The by-the-glass program runs roughly 15–25 options, which is strong for a restaurant this size and style. Expect the glass list to mirror the bottle list's personality — you're likely to find a Provence rosé, a Rhône white, and a California outlier without having to commit to a full bottle. Rotation cadence isn't confirmed, but a list this thoughtful rarely sits static.
Arnot-Roberts Trousseau — Unknown
Arnot-Roberts is one of California's most exciting producers working with Trousseau, a grape most people walk right past. If you can find it on the glass list, it's almost certainly the most interesting pour per dollar on the menu — light, savory, and genuinely different from anything else on the table.
Domaine Tempier Bandol Rosé
Yes, Tempier is technically well-known in wine circles, but most East Village diners are reaching past it for something they recognize. Don't. This is the benchmark Provence rosé — structured, saline, built to last through an entire meal — and it's exactly what the hummus and halloumi were waiting for.
Sine Qua Non selections
Sine Qua Non is exceptional wine, full stop — but it's also trophy-bottle territory with pricing to match. At a restaurant with markup in the steep range, ordering SQN is a guaranteed way to spend significantly more than you need to in order to drink well here.
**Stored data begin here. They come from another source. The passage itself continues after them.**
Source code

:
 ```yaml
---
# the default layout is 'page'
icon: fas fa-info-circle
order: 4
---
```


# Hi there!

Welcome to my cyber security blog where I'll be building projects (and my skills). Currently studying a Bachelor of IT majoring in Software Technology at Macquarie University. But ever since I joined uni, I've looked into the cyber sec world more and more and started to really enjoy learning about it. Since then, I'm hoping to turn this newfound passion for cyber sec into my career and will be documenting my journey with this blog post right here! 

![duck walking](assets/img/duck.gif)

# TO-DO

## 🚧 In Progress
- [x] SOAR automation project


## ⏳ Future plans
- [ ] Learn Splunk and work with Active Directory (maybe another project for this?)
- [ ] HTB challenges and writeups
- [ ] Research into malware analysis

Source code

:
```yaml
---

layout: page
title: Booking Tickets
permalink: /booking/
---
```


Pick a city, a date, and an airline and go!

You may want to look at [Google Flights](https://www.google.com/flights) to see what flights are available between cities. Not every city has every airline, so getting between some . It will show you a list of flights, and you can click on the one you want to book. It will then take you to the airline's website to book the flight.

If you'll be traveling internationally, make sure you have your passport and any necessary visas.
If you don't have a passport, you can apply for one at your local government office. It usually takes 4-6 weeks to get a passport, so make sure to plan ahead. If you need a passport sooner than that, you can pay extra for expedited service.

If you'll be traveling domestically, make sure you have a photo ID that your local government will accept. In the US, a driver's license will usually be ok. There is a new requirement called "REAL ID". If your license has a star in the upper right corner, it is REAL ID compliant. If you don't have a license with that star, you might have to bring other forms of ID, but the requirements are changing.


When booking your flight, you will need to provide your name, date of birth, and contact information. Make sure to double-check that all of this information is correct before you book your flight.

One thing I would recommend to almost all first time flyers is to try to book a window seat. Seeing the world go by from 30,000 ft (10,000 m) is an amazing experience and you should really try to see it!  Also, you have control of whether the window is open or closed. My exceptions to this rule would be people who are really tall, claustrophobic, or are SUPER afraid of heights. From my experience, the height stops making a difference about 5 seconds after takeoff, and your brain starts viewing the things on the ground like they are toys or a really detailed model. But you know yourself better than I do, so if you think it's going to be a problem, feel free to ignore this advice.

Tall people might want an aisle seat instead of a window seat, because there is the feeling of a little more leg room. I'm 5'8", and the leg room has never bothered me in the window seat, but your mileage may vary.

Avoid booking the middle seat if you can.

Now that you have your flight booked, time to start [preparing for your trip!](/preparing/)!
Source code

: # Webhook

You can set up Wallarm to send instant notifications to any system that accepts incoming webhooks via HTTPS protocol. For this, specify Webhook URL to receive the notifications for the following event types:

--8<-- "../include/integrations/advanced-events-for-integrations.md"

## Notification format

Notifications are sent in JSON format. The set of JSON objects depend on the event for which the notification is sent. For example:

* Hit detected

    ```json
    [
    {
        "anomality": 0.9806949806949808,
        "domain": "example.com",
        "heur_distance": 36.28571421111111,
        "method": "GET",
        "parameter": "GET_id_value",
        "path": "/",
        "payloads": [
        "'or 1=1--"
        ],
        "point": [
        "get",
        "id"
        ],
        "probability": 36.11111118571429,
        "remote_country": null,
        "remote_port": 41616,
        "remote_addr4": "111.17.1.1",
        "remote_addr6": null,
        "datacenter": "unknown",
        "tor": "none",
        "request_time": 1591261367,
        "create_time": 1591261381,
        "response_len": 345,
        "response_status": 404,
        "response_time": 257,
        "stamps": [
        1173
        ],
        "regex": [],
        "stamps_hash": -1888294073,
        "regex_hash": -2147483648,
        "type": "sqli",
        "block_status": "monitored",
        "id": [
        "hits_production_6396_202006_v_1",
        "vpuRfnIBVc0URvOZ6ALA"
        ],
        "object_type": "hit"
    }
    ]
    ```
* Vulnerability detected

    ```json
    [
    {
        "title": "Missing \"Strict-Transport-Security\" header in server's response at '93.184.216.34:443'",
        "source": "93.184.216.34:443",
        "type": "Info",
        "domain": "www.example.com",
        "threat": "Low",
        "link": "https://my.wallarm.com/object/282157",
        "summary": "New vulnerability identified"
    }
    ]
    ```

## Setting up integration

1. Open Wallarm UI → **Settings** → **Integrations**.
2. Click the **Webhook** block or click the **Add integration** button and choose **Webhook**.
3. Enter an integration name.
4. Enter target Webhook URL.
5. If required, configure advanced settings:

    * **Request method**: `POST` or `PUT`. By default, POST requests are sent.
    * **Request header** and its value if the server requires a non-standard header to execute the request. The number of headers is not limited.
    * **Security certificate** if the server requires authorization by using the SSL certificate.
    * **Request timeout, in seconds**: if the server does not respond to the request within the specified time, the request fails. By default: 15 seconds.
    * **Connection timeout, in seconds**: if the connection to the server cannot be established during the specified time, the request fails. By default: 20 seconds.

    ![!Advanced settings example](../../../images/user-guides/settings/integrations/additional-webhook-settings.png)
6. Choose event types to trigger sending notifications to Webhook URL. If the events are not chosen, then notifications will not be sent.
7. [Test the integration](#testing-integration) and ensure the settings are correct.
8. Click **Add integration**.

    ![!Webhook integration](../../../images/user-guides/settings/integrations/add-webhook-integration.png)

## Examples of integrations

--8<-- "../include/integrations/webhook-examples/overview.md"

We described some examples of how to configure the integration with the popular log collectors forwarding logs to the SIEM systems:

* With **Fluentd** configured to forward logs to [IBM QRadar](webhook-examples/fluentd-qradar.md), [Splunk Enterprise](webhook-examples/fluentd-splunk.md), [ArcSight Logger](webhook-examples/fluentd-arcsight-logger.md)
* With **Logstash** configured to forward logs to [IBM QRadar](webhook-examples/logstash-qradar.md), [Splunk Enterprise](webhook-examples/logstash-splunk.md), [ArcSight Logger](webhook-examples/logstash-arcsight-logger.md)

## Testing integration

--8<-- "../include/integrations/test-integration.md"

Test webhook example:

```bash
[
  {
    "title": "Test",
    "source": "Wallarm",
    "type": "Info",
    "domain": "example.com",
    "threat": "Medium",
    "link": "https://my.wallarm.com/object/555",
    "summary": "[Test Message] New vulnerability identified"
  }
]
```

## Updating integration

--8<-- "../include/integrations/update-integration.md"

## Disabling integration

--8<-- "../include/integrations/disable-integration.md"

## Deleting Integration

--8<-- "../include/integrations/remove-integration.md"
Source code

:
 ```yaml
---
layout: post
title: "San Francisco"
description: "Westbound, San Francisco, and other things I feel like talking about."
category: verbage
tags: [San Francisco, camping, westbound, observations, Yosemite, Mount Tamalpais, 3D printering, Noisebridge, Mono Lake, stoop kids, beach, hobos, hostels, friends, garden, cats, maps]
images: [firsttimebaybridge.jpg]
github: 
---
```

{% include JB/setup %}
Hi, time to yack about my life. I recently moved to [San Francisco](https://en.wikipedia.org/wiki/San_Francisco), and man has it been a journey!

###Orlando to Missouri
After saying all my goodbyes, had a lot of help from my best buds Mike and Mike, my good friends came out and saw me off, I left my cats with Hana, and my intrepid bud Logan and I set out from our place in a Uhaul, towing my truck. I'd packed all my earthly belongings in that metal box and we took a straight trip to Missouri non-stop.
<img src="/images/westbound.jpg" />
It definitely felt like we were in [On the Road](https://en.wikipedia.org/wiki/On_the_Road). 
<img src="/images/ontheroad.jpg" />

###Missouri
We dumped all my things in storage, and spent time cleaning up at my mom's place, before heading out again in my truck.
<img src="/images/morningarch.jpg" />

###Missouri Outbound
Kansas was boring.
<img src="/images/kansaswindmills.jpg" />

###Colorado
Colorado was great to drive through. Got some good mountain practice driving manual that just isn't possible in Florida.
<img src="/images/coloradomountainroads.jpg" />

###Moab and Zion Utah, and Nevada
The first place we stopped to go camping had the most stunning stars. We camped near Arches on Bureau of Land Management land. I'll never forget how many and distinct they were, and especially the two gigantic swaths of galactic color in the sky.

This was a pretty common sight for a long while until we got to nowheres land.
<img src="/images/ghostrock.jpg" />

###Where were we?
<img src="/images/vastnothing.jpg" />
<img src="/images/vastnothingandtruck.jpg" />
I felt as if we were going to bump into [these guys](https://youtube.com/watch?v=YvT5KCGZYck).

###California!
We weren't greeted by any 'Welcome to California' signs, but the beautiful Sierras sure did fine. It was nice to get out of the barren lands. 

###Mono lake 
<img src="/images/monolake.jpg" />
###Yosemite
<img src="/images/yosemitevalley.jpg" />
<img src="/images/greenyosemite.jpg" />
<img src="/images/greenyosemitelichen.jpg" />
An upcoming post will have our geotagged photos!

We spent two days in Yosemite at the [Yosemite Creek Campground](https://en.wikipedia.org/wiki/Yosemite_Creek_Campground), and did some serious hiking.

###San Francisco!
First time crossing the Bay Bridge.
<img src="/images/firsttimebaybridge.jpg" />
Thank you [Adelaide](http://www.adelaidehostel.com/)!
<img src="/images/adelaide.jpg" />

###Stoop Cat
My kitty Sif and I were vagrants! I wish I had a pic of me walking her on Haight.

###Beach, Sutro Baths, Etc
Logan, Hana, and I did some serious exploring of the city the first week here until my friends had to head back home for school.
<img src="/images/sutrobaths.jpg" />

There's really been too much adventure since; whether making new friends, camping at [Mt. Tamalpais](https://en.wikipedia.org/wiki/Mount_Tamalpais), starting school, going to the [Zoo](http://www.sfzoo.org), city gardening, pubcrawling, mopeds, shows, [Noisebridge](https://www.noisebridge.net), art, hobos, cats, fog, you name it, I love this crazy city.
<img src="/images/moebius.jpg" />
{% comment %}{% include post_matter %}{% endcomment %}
Save those bottles for a different occasion.
Domaine du Vieux Télégraphe Châteauneuf-du-Pape + Crispy Halloumi
Vieux Télégraphe has the density and garrigue-forward earthiness to stand up to the halloumi's salt and char without overwhelming it. The Rhône's herbal backbone mirrors the same Mediterranean herbs Callie's kitchen leans into — it's a regional match that makes both the food and wine taste more like themselves.
🔥 The Bottom Line
Callie is one of the most intentional wine programs in San Diego — curated, regionally coherent, and staffed by people who actually know what's in the cellar. The markups will cost you, but if you're going to spend, this is a list worth spending on.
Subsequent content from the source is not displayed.